Ah, cool...well Finns have always been very a west-oriented country, keen to make a difference towards the east and Russia. For instance there's probably more classic American cars restored here per capita than in the U.S. it seems to me sometimes :-) Maybe because of that, English-speaking visitors especially are without exception very warmly welcome.

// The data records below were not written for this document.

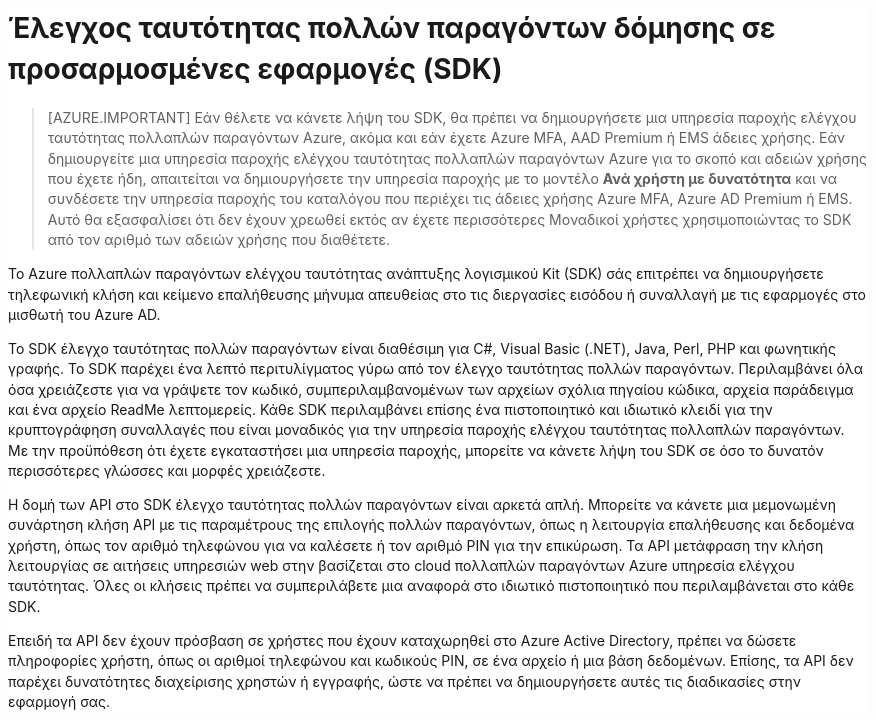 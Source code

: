 <properties 
    pageTitle="Ενοποίηση του ταυτοτήτων εσωτερικής εγκατάστασης με το Azure Active Directory."
    description="Αυτό είναι το Azure AD Connect που περιγράφει τι είναι και γιατί μπορείτε να το χρησιμοποιήσετε."
    services="multi-factor-authentication"
    documentationCenter=""
    authors="kgremban"
    manager="femila"
    editor="curtand"/>

<tags
    ms.service="multi-factor-authentication"
    ms.workload="identity"
    ms.tgt_pltfrm="na"
    ms.devlang="na"
    ms.topic="article"
    ms.date="08/04/2016"
    ms.author="kgremban"/>

# <a name="building-multi-factor-authentication-into-custom-apps-sdk"></a>Έλεγχος ταυτότητας πολλών παραγόντων δόμησης σε προσαρμοσμένες εφαρμογές (SDK)

> [AZURE.IMPORTANT]  Εάν θέλετε να κάνετε λήψη του SDK, θα πρέπει να δημιουργήσετε μια υπηρεσία παροχής ελέγχου ταυτότητας πολλαπλών παραγόντων Azure, ακόμα και εάν έχετε Azure MFA, AAD Premium ή EMS άδειες χρήσης.  Εάν δημιουργείτε μια υπηρεσία παροχής ελέγχου ταυτότητας πολλαπλών παραγόντων Azure για το σκοπό και αδειών χρήσης που έχετε ήδη, απαιτείται να δημιουργήσετε την υπηρεσία παροχής με το μοντέλο **Ανά χρήστη με δυνατότητα** και να συνδέσετε την υπηρεσία παροχής του καταλόγου που περιέχει τις άδειες χρήσης Azure MFA, Azure AD Premium ή EMS.  Αυτό θα εξασφαλίσει ότι δεν έχουν χρεωθεί εκτός αν έχετε περισσότερες Μοναδικοί χρήστες χρησιμοποιώντας το SDK από τον αριθμό των αδειών χρήσης που διαθέτετε.

Το Azure πολλαπλών παραγόντων ελέγχου ταυτότητας ανάπτυξης λογισμικού Kit (SDK) σάς επιτρέπει να δημιουργήσετε τηλεφωνική κλήση και κείμενο επαλήθευσης μήνυμα απευθείας στο τις διεργασίες εισόδου ή συναλλαγή με τις εφαρμογές στο μισθωτή του Azure AD.

Το SDK έλεγχο ταυτότητας πολλών παραγόντων είναι διαθέσιμη για C#, Visual Basic (.NET), Java, Perl, PHP και φωνητικής γραφής. Το SDK παρέχει ένα λεπτό περιτυλίγματος γύρω από τον έλεγχο ταυτότητας πολλών παραγόντων. Περιλαμβάνει όλα όσα χρειάζεστε για να γράψετε τον κωδικό, συμπεριλαμβανομένων των αρχείων σχόλια πηγαίου κώδικα, αρχεία παράδειγμα και ένα αρχείο ReadMe λεπτομερείς. Κάθε SDK περιλαμβάνει επίσης ένα πιστοποιητικό και ιδιωτικό κλειδί για την κρυπτογράφηση συναλλαγές που είναι μοναδικός για την υπηρεσία παροχής ελέγχου ταυτότητας πολλαπλών παραγόντων. Με την προϋπόθεση ότι έχετε εγκαταστήσει μια υπηρεσία παροχής, μπορείτε να κάνετε λήψη του SDK σε όσο το δυνατόν περισσότερες γλώσσες και μορφές χρειάζεστε.

Η δομή των API στο SDK έλεγχο ταυτότητας πολλών παραγόντων είναι αρκετά απλή. Μπορείτε να κάνετε μια μεμονωμένη συνάρτηση κλήση API με τις παραμέτρους της επιλογής πολλών παραγόντων, όπως η λειτουργία επαλήθευσης και δεδομένα χρήστη, όπως τον αριθμό τηλεφώνου για να καλέσετε ή τον αριθμό PIN για την επικύρωση. Τα API μετάφραση την κλήση λειτουργίας σε αιτήσεις υπηρεσιών web στην βασίζεται στο cloud πολλαπλών παραγόντων Azure υπηρεσία ελέγχου ταυτότητας. Όλες οι κλήσεις πρέπει να συμπεριλάβετε μια αναφορά στο ιδιωτικό πιστοποιητικό που περιλαμβάνεται στο κάθε SDK.

Επειδή τα API δεν έχουν πρόσβαση σε χρήστες που έχουν καταχωρηθεί στο Azure Active Directory, πρέπει να δώσετε πληροφορίες χρήστη, όπως οι αριθμοί τηλεφώνου και κωδικούς PIN, σε ένα αρχείο ή μια βάση δεδομένων. Επίσης, τα API δεν παρέχει δυνατότητες διαχείρισης χρηστών ή εγγραφής, ώστε να πρέπει να δημιουργήσετε αυτές τις διαδικασίες στην εφαρμογή σας.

Also, lots of Finns and their descendants live in the U.S. I also worked in the New York area for a while back in the 90's, and it was a_really_ close call for my family to move to U.S. for a while at least, due to my wife's career, but we decided not to do it after all, despite it would have been financially pretty good.

It's actually warm here now, even so that snow on the roofs is melting now that the sun is getting warm during daytime again.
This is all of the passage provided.